Two months ago I jumped on a fancy machine at the gym that measures muscle mass, water body weight, fat percentage, and so on. I weighed in at 82.3kg, with 14.9kg body fat, giving me a body fat percentage of 18.1%. This is acceptable, but it showed most of the fat distribution across my midsection. So I decided to focus on dropping body fat.
I ride my scooter everywhere, so incidental exercise is non-existent. I train a couple times a week, and I stay active with sessions in the park, but I am far less active here than I have been in any other country. But all day, every day, I sweat. So the only lever to pull has been diet. I pulled it, and stuck with it. And it has been easy. .
Recently I jumped back on that machine. Two months and four days had passed. This time I weighed in at 79.5kg, with 12.4kg of body fat, giving me a body fat percentage of 15.6%. This was the band-aid my soul needed. It worked.
The numbers aren’t important. That I focused on and committed to one thing, and it yielded results, was important. With every aspect of my life in freefall, this was like a life raft in a tumultuous storm. ‘You can focus on one thing and get results. Not only that, but you can get good results, and fast. Focus on one thing more often, not one more thing, and get good results.’ Message received.
Now, with the bank account on zero and an understanding that concentration works wonders, I can put my efforts on The One Thing, being work. It’s no question, I need to make pesos. If I want to do that, I have to do one thing. The last months have shown me just how clearly I refuse to do the 80% of things that bring little, and how willingly I redirect that time into a different 80% of things that also bring little. Pareto may have been onto something, but if I want to intelligently leverage his law, I need to have some capital behind me to pay my way out of the 80%, so that I can focus on the 20%.
The only way out is through.

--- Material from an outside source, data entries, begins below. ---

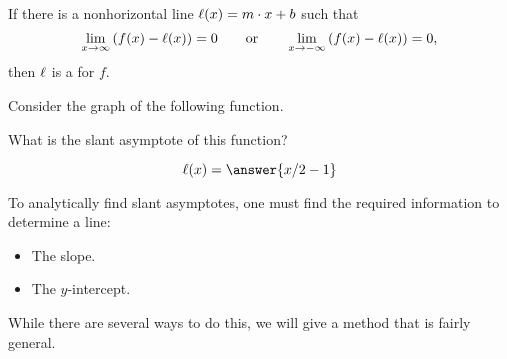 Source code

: \documentclass{ximera}
\begin{document}
\begin{definition}
  If there is a nonhorizontal line $\ell(x) = m\cdot x+b$ such that
  \[
  \lim_{x\to \infty}\left(f(x) - \l(x)\right) = 0 \qquad\text{or}\qquad \lim_{x\to -\infty} \left( f(x) - \l(x)\right) = 0,
  \]
  then $\ell$ is a  for $f$.
\end{definition}
\begin{question}
  Consider the graph of the following function. 
  \begin{image}
  \end{image}
  What is the slant asymptote of this function?
  \begin{prompt}
    \[
    \l(x) = \answer{x/2 -1}
    \]
  \end{prompt}
\end{question}

To analytically find slant asymptotes, one must find the required
information to determine a line:
\begin{itemize}
\item The slope.
\item The $y$-intercept.
\end{itemize}
While there are several ways to do this, we will give a method that is
fairly general.
\end{document}
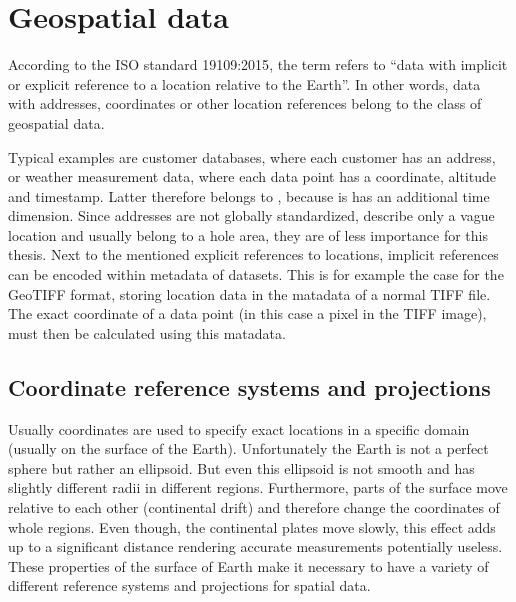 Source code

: 
\section{Geospatial data}

	According to the ISO standard 19109:2015\cite{geolexica-202}, the term  refers to \enquote{data with implicit or explicit reference to a location relative to the Earth}.
	In other words, data with addresses, coordinates or other location references belong to the class of geospatial data.
	
	Typical examples are customer databases, where each customer has an address, or weather measurement data, where each data point has a coordinate, altitude and timestamp.
	Latter therefore belongs to , because is has an additional time dimension.
	Since addresses are not globally standardized, describe only a vague location and usually belong to a hole area, they are of less importance for this thesis.
	Next to the mentioned explicit references to locations, implicit references can be encoded within metadata of datasets.
	This is for example the case for the GeoTIFF format, storing location data in the matadata of a normal TIFF file\cite{ogc-geotiff}.
	The exact coordinate of a data point (in this case a pixel in the TIFF image), must then be calculated using this matadata.

	\subsection{Coordinate reference systems and projections}
	
		Usually coordinates are used to specify exact locations in a specific domain (usually on the surface of the Earth).
		Unfortunately the Earth is not a perfect sphere but rather an ellipsoid.
		But even this ellipsoid is not smooth and has slightly different radii in different regions.
		Furthermore, parts of the surface move relative to each other (continental drift) and therefore change the coordinates of whole regions.
		Even though, the continental plates move slowly, this effect adds up to a significant distance rendering accurate measurements potentially useless\cite[7]{ordenance-survey-booklet}.
		These properties of the surface of Earth make it necessary to have a variety of different reference systems and projections for spatial data.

For now, it looks like ‘through’ is going to take me back to home soil, and I am going to be feasting on humble pie all the way. But the only failure in life is the experience you learn nothing from. Please believe I have learnt plenty from this experience. What I don’t want has always been clear, but it’s even clearer now. But what I want, or need, is also clearer, and this has been an elusive thread for a while.
I’m happy it’s clear, and I’m ready to bring it front and centre. Let’s see where this thread takes me.
Catch you all soon <3 (Sorry for the delay. Life has been a menace)
"What a long, strange trip it's been...."
I can't tell you it's all going to work out, or things happen for a reason, because I sure as hell don't know squat about either of those situations. You're going into a 'suck it up buttercup' phase so I wish you humor to endure and good luck to succeed and a shoulder to cry on when needed.